**What the exercise asks**
Retrieve all lines below that have the string "delta".

(Data extract begins)

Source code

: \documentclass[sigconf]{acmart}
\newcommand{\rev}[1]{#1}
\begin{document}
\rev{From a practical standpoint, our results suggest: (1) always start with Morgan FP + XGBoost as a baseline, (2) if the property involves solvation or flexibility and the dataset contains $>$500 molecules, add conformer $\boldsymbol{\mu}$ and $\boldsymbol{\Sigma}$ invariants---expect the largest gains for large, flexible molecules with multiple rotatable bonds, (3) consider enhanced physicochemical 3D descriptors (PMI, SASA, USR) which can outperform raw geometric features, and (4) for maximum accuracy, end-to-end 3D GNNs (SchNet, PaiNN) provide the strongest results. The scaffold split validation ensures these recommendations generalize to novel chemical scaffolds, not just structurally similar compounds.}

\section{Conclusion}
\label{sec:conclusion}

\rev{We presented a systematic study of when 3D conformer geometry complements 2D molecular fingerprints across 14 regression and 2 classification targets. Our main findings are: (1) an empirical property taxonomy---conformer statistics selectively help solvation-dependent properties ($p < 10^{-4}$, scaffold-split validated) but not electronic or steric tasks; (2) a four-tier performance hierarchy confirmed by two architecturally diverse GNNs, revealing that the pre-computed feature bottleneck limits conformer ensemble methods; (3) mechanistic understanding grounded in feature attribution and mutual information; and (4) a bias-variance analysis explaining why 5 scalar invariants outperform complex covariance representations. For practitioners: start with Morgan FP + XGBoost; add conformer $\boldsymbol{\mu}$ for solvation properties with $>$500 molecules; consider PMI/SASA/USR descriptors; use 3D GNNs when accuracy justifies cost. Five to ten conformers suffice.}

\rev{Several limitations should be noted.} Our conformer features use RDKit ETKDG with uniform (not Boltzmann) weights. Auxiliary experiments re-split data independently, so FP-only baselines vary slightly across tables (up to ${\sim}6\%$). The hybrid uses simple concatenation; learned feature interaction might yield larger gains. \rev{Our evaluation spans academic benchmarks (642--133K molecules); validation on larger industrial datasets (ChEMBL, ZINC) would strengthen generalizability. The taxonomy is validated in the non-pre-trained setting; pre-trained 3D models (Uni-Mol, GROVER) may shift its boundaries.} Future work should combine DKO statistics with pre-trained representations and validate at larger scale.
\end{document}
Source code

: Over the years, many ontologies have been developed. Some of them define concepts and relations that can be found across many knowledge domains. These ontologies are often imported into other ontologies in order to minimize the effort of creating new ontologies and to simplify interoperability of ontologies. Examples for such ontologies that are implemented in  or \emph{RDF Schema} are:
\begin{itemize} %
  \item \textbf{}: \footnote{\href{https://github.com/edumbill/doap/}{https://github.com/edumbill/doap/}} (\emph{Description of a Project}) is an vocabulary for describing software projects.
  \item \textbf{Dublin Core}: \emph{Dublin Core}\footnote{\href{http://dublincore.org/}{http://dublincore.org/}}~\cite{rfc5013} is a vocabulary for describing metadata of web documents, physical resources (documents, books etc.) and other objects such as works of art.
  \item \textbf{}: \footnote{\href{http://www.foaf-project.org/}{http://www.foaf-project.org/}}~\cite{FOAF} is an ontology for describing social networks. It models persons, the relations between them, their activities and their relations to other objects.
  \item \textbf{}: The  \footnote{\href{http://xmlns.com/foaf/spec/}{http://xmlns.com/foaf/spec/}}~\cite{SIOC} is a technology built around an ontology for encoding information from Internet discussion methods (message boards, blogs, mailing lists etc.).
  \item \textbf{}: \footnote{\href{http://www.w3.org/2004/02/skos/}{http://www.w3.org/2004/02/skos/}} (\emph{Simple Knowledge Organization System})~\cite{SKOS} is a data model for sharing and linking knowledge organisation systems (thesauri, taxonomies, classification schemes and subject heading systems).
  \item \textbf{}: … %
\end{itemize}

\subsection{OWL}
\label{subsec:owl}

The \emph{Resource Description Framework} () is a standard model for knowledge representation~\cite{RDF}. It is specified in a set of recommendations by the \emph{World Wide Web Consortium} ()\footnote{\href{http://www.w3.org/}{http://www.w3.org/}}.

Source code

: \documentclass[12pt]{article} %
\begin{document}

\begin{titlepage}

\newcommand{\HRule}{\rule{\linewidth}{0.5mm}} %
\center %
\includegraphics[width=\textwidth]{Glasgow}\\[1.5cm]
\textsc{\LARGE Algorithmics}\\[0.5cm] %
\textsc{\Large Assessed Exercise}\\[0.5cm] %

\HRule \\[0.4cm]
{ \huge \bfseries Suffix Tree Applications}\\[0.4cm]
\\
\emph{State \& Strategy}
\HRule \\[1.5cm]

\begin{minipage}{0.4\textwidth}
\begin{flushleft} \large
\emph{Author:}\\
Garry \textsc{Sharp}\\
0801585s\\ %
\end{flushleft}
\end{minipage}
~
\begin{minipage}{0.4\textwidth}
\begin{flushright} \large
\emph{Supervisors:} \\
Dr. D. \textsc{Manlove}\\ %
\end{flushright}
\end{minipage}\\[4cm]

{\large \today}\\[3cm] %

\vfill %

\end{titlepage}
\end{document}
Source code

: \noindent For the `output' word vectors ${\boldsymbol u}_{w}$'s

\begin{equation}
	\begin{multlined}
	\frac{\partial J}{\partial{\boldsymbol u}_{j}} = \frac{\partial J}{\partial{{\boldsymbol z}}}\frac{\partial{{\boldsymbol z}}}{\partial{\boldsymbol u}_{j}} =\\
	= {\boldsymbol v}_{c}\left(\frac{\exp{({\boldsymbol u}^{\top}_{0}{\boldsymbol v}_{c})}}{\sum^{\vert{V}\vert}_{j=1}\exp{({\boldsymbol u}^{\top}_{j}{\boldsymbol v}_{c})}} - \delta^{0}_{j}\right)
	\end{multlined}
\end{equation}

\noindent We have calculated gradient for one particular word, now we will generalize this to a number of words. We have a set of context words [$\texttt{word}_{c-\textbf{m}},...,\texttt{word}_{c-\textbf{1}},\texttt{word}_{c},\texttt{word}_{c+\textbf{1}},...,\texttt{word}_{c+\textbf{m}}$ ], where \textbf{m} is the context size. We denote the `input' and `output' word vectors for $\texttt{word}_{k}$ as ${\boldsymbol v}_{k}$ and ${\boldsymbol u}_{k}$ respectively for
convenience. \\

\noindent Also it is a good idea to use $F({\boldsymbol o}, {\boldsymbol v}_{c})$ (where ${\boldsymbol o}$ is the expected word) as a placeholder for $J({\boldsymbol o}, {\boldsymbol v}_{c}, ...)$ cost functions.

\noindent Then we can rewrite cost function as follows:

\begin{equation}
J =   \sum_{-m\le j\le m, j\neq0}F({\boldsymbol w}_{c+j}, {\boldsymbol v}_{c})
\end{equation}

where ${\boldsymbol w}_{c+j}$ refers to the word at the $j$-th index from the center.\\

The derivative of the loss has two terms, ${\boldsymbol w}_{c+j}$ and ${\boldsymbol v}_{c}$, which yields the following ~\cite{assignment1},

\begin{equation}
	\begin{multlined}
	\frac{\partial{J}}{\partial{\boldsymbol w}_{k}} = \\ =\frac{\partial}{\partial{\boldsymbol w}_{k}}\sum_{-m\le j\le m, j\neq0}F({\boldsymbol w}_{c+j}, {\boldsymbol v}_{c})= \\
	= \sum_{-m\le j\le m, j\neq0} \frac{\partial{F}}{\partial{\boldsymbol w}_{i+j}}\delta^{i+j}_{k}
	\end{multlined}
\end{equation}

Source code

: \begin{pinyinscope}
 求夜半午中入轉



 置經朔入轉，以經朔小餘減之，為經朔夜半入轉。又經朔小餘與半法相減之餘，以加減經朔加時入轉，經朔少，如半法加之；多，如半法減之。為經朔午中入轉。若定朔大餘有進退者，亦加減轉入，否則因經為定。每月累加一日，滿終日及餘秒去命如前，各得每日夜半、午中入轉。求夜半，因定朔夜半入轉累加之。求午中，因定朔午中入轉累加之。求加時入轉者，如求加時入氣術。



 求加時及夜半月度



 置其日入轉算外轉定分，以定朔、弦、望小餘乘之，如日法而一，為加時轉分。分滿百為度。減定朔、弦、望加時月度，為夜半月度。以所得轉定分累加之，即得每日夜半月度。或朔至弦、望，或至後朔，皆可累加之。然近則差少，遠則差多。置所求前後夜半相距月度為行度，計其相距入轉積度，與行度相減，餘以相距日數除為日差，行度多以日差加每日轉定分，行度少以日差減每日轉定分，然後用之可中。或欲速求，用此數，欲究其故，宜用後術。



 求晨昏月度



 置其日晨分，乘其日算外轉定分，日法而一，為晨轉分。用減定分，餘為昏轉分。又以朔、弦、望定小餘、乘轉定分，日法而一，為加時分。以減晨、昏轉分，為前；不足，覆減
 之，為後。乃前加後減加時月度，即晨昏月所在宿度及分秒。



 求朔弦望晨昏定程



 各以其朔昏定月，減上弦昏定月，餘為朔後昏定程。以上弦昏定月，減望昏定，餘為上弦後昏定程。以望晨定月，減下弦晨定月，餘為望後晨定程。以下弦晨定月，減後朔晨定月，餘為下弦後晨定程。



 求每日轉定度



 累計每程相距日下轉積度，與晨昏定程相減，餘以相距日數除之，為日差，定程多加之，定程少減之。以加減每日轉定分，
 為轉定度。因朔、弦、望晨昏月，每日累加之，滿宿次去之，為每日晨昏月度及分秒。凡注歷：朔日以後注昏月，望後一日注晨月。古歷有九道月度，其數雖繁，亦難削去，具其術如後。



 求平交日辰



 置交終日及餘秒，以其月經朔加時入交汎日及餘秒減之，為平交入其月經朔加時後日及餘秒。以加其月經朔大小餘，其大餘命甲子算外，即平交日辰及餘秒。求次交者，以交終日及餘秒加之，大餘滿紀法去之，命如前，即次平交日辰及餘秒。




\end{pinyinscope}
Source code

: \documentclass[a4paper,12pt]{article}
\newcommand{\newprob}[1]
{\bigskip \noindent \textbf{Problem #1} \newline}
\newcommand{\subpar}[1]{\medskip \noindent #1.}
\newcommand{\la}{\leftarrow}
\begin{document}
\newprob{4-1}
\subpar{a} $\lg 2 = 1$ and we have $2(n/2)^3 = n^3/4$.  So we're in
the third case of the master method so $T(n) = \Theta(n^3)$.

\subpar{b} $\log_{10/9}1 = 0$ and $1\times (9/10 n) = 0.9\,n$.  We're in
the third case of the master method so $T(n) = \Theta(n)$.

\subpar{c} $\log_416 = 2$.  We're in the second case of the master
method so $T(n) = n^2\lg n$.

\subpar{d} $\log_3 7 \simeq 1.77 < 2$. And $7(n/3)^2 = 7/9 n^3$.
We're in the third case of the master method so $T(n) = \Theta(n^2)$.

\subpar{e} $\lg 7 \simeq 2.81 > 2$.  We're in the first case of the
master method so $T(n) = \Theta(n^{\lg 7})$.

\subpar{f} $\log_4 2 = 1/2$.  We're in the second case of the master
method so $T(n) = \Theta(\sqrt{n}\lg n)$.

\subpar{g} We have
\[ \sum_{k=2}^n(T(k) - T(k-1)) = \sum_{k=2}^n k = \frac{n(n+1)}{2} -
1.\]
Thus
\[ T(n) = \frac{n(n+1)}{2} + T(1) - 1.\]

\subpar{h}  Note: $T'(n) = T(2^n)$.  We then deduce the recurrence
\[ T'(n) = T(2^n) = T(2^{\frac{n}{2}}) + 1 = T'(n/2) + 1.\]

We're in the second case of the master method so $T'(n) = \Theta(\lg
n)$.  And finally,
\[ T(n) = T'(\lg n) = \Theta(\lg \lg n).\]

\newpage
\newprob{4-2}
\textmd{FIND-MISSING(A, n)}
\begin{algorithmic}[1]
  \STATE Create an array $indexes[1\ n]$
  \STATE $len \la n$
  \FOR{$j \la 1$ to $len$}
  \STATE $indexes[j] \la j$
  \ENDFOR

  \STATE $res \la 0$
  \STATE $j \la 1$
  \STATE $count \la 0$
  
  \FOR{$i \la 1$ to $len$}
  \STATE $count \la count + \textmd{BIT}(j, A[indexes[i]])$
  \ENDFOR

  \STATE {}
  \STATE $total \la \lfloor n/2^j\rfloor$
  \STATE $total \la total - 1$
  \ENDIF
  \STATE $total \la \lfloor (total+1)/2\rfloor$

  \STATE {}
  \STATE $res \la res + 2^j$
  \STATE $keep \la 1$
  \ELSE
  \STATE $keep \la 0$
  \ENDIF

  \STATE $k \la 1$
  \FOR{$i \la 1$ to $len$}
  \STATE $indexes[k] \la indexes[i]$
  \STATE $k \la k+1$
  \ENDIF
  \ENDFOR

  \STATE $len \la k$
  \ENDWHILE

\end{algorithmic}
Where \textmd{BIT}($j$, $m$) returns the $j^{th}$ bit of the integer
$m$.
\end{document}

(Data extract ends)

**Expected answer**
	= {\boldsymbol v}_{c}\left(\frac{\exp{({\boldsymbol u}^{\top}_{0}{\boldsymbol v}_{c})}}{\sum^{\vert{V}\vert}_{j=1}\exp{({\boldsymbol u}^{\top}_{j}{\boldsymbol v}_{c})}} - \delta^{0}_{j}\right)
	= \sum_{-m\le j\le m, j\neq0} \frac{\partial{F}}{\partial{\boldsymbol w}_{i+j}}\delta^{i+j}_{k}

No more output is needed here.